*Your goal*:
Stop at the line containing "- Skilled in using data management": write out every line from the beginning of the entries up to and including it, minus the pictures.

<<<<

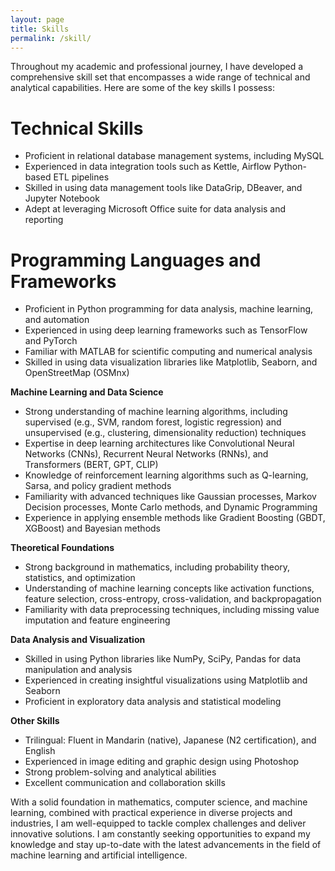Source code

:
 ```yaml
---
layout: page
title: Skills
permalink: /skill/
---
```

Throughout my academic and professional journey, I have developed a comprehensive skill set that encompasses a wide range of technical and analytical capabilities. Here are some of the key skills I possess:

# **Technical Skills**
- Proficient in relational database management systems, including MySQL
- Experienced in data integration tools such as Kettle, Airflow Python-based ETL pipelines
- Skilled in using data management tools like DataGrip, DBeaver, and Jupyter Notebook
- Adept at leveraging Microsoft Office suite for data analysis and reporting

#  **Programming Languages and Frameworks**
- Proficient in Python programming for data analysis, machine learning, and automation
- Experienced in using deep learning frameworks such as TensorFlow and PyTorch
- Familiar with MATLAB for scientific computing and numerical analysis
- Skilled in using data visualization libraries like Matplotlib, Seaborn, and OpenStreetMap (OSMnx)

**Machine Learning and Data Science**
- Strong understanding of machine learning algorithms, including supervised (e.g., SVM, random forest, logistic regression) and unsupervised (e.g., clustering, dimensionality reduction) techniques
- Expertise in deep learning architectures like Convolutional Neural Networks (CNNs), Recurrent Neural Networks (RNNs), and Transformers (BERT, GPT, CLIP)
- Knowledge of reinforcement learning algorithms such as Q-learning, Sarsa, and policy gradient methods
- Familiarity with advanced techniques like Gaussian processes, Markov Decision processes, Monte Carlo methods, and Dynamic Programming
- Experience in applying ensemble methods like Gradient Boosting (GBDT, XGBoost) and Bayesian methods

**Theoretical Foundations**
- Strong background in mathematics, including probability theory, statistics, and optimization
- Understanding of machine learning concepts like activation functions, feature selection, cross-entropy, cross-validation, and backpropagation
- Familiarity with data preprocessing techniques, including missing value imputation and feature engineering

**Data Analysis and Visualization**
- Skilled in using Python libraries like NumPy, SciPy, Pandas for data manipulation and analysis
- Experienced in creating insightful visualizations using Matplotlib and Seaborn
- Proficient in exploratory data analysis and statistical modeling

**Other Skills**
- Trilingual: Fluent in Mandarin (native), Japanese (N2 certification), and English
- Experienced in image editing and graphic design using Photoshop
- Strong problem-solving and analytical abilities
- Excellent communication and collaboration skills

With a solid foundation in mathematics, computer science, and machine learning, combined with practical experience in diverse projects and industries, I am well-equipped to tackle complex challenges and deliver innovative solutions. I am constantly seeking opportunities to expand my knowledge and stay up-to-date with the latest advancements in the field of machine learning and artificial intelligence.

>>>>

*Exercise answer*:
Source code

:
 ```yaml
---
layout: page
title: Skills
permalink: /skill/
---
```

Throughout my academic and professional journey, I have developed a comprehensive skill set that encompasses a wide range of technical and analytical capabilities. Here are some of the key skills I possess:

# **Technical Skills**
- Proficient in relational database management systems, including MySQL
- Experienced in data integration tools such as Kettle, Airflow Python-based ETL pipelines
- Skilled in using data management tools like DataGrip, DBeaver, and Jupyter Notebook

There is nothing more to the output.